Gush Katif's Rabbi Yigal Kaminetzky, who continues to serve as a spiritual and practical leader for the former residents, explained why it is important to visit the Sderot residents: "Regardless of the government's policies, it is important to talk with the people and hearten them, just like any person who is in need of encouragement so that he may live as normally as possible. Given the similar situation that we have experienced, we are more equipped than anyone else to give them strength and hope."
"People are thirsty for words of faith and strength," Rabbi Kaminetzky writes. "The reality in which we live, where our leaders and media broadcast only weakness, is very difficult and depressing. People are thirsty for words of the spirit that will uplift them."
Thoughts of leaving Sderot should not be encouraged, the rabbi advises: "The struggle is not just for Sderot, but rather for the nation's spirit. Continued life in Sderot, despite the difficulties, can imbue a great spirit into the people. Unfortunately, our nation faces great difficulties from within and without, and we need great spiritual strengths to help us meet these dangers... The people of Sderot, unwittingly, are the spearhead of the fight..."

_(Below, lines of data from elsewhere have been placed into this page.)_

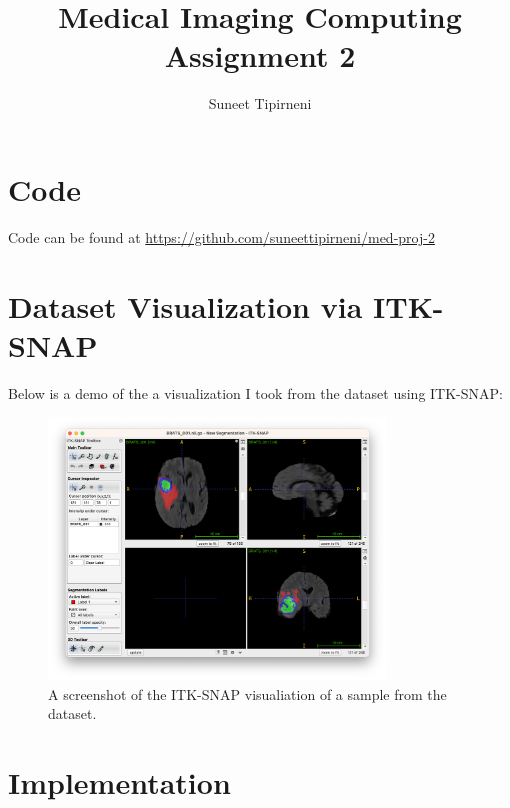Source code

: \documentclass[onecolumn]{article}
\title{Medical Imaging Computing Assignment 2}
\author{Suneet Tipirneni}
\begin{document}
\maketitle
\section{Code}
Code can be found at \url{https://github.com/suneettipirneni/med-proj-2}
\section{Dataset Visualization via ITK-SNAP}

Below is a demo of the a visualization I took from the dataset using ITK-SNAP:

\begin{figure}[htpb]
	\centering
	\includegraphics[width=0.8\textwidth]{imgs/itk-snap.png}
	\caption{A screenshot of the ITK-SNAP visualiation of a sample from the dataset.}
\end{figure}

\section{Implementation}
\end{document}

Asked if one is permitted from a Halakhic [Jewish-legal] standpoint to live in an area of danger, Rabbi Kaminetzky responded:
"A certain measure of danger is clearly permitted; one may ride in a car or cross the street, despite the danger of traffic accidents. But beyond this, those who live today in Sderot - just like when we lived in Gush Katif in Gaza - these are not merely personal issues. The eyes of the whole world and nation are upon Sderot. If, Heaven forbid, it is abandoned, this will give another tremendous back-wind to terrorism, encouraging them to try to empty out more towns in Israel, Heaven forbid - a tragic situation that would be a tremendous and terrible desecration of the name of Israel and of G-d...
"The home-front has become the battle front, both in the north and now here in the south - and as such, it is part of the 'commanded war' the Torah instructs us to wage. If the home-front crumbles, the army won't have what to defend even if it finally receives the right commands."
Asked if such a message can also be brought to the "non-believing" public, the rabbi expressed confidence that it can: "Every Jew has a spark of faith, without which it is doubtful if he would remain in the country, enlist in the army and be willing to give his life for the nation. Moreover, at a time of crisis, more Jews thirst for something more spiritual and genuine that can give meaning to life and its tribulations."
"I therefore believe," the rabbi concluded, "that the words of Torah and faith on which we were raised and educated, and which gave the entire Gush Katif public the strength to survive such difficult situations, are also those which will empower the people of Sderot - and, eventually, the entire nation - to remain and continue the struggle and, in the end, emerge victorious."